# CME193 - Homework 2

In this assignment, you'll be analyzing an interesting dataset: the passengers of the ship *Titanic*. As you are probably familiar, the *Titanic* was a ship that collided with an iceberg on April 15, 1912 and sank. About one-third of the passengers survived. We are interested in analyzing what factors are correlated with whether a person survived (whether the person was traveling with family, the person's sex, the person's age, etc.).

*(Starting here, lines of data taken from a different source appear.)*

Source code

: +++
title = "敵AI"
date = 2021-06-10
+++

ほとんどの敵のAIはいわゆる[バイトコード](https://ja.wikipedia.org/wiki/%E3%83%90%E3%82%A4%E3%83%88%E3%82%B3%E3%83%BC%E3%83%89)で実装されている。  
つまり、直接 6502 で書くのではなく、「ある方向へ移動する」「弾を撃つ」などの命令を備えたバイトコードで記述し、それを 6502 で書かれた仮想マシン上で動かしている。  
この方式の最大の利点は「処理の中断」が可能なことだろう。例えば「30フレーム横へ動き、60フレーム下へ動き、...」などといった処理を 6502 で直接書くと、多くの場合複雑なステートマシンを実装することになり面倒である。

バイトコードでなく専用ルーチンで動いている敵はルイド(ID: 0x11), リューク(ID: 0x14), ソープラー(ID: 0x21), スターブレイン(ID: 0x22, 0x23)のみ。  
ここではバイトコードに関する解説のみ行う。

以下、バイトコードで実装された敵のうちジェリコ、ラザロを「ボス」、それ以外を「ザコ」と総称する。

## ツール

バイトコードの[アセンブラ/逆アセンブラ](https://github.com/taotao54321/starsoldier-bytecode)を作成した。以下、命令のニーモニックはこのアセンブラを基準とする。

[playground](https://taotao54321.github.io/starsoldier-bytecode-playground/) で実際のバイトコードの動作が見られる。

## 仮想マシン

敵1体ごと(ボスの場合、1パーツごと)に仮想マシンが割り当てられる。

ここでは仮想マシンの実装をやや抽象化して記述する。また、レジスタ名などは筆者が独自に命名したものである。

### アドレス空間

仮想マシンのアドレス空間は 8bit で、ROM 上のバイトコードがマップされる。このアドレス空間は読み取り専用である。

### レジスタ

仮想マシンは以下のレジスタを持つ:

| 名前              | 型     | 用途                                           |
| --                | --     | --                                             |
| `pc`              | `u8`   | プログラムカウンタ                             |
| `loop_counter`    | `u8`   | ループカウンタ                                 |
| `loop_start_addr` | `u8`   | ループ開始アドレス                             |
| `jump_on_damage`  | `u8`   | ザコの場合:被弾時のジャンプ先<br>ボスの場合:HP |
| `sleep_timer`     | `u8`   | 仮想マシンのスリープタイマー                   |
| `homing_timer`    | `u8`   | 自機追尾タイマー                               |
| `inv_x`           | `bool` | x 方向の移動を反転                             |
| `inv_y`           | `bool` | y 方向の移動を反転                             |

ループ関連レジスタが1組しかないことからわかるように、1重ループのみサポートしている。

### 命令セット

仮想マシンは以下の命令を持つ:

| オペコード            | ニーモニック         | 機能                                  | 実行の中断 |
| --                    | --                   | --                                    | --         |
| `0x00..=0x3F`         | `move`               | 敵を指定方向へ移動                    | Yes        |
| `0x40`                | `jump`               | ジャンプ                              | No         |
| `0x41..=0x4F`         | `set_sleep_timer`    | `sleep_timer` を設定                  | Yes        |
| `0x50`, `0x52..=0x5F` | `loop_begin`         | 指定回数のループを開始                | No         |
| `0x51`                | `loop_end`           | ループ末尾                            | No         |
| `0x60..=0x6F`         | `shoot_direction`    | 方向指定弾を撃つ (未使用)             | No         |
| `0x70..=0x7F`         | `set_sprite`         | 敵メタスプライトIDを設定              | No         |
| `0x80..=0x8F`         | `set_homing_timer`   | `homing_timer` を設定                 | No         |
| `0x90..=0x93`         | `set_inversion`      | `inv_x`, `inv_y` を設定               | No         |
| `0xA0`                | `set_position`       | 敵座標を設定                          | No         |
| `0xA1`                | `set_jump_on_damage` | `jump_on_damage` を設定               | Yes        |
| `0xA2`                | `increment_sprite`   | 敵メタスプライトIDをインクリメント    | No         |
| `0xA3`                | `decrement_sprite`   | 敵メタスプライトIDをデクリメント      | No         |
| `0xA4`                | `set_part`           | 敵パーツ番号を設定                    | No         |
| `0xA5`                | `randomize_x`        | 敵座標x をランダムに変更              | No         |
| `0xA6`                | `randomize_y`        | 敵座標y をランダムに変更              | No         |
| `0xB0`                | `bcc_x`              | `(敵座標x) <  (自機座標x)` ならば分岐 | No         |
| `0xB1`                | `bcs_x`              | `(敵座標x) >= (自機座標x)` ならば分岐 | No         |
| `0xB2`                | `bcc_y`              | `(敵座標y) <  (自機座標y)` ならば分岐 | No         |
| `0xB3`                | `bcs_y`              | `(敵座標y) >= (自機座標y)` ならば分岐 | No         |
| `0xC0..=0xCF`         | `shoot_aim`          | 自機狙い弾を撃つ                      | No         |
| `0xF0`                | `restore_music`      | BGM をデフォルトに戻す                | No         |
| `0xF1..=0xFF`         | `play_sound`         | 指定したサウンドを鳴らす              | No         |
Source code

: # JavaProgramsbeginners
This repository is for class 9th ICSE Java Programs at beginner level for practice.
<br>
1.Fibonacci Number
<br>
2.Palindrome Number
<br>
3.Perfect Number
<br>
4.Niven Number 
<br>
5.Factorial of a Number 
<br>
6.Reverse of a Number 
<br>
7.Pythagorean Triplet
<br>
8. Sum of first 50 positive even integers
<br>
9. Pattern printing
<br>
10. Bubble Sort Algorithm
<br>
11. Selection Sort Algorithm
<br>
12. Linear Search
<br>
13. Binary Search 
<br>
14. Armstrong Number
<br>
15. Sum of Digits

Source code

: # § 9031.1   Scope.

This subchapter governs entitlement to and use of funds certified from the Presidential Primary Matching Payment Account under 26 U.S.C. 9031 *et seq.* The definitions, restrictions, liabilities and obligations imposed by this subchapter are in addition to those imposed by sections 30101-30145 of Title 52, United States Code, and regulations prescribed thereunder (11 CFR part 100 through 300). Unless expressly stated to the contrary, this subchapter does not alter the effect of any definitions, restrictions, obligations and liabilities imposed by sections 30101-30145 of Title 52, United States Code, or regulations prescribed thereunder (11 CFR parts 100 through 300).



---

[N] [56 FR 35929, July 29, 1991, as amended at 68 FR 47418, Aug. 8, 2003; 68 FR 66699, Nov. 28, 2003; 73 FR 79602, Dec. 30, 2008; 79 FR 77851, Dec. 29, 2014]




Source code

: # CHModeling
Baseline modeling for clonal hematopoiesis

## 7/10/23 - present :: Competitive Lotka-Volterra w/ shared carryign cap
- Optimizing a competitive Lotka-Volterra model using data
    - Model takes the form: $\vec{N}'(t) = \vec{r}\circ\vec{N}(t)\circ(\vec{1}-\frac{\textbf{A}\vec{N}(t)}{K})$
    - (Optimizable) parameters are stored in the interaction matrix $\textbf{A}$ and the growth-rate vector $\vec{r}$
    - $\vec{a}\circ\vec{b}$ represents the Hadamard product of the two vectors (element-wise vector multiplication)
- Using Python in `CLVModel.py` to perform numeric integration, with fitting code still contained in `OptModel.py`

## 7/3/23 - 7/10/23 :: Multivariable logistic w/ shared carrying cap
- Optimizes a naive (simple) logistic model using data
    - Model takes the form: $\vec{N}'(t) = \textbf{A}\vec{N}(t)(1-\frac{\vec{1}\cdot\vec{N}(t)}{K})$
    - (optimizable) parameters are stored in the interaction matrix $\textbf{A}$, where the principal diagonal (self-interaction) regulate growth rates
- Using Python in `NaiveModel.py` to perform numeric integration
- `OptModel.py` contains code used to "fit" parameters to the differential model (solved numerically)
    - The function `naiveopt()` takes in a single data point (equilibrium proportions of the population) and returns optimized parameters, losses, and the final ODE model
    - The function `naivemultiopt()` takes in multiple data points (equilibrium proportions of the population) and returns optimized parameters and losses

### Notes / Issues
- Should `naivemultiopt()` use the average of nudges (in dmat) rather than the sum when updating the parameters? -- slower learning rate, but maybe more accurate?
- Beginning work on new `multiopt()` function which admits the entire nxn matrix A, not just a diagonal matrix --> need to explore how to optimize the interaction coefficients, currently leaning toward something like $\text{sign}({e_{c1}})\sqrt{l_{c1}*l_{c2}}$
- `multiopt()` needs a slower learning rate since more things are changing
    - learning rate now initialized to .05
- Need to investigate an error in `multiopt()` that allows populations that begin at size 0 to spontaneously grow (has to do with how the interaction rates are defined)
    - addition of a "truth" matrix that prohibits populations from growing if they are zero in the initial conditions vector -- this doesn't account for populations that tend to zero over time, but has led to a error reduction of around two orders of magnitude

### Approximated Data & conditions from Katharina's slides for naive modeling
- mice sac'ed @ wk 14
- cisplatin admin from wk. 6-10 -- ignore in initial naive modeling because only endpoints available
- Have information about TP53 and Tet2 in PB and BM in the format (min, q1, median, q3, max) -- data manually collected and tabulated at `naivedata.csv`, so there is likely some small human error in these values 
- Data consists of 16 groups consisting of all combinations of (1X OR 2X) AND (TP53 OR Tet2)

## Question 1: Loading the dataset    

The dataset contains the following columns:
- `Survived`: `1` if the person survived, `0` if not
- `Pclass`: the ticket class the person was travelling under, `1` for 1st class, `2` for 2nd class, `3` for 3rd class
- `Name`: name
- `Sex`: sex, `male` for male, `female` for female
- `Age`: age
- `Siblings/Spouses Aboard`: the number of siblings and spouses aboard
- `Parents/Children Aboard`: the number of parents and children aboard
- `Fare`: the amount paid for the ticket, in pounds

Eventually, we would like to use a classification algorithm to predict the `Survived` column from the other columns (besides `Name`). This means we need to convert the non-numeric columns into numeric columns (or boolean columns, for which `True` and `False` can be interpreted as `1` and `0` respectively).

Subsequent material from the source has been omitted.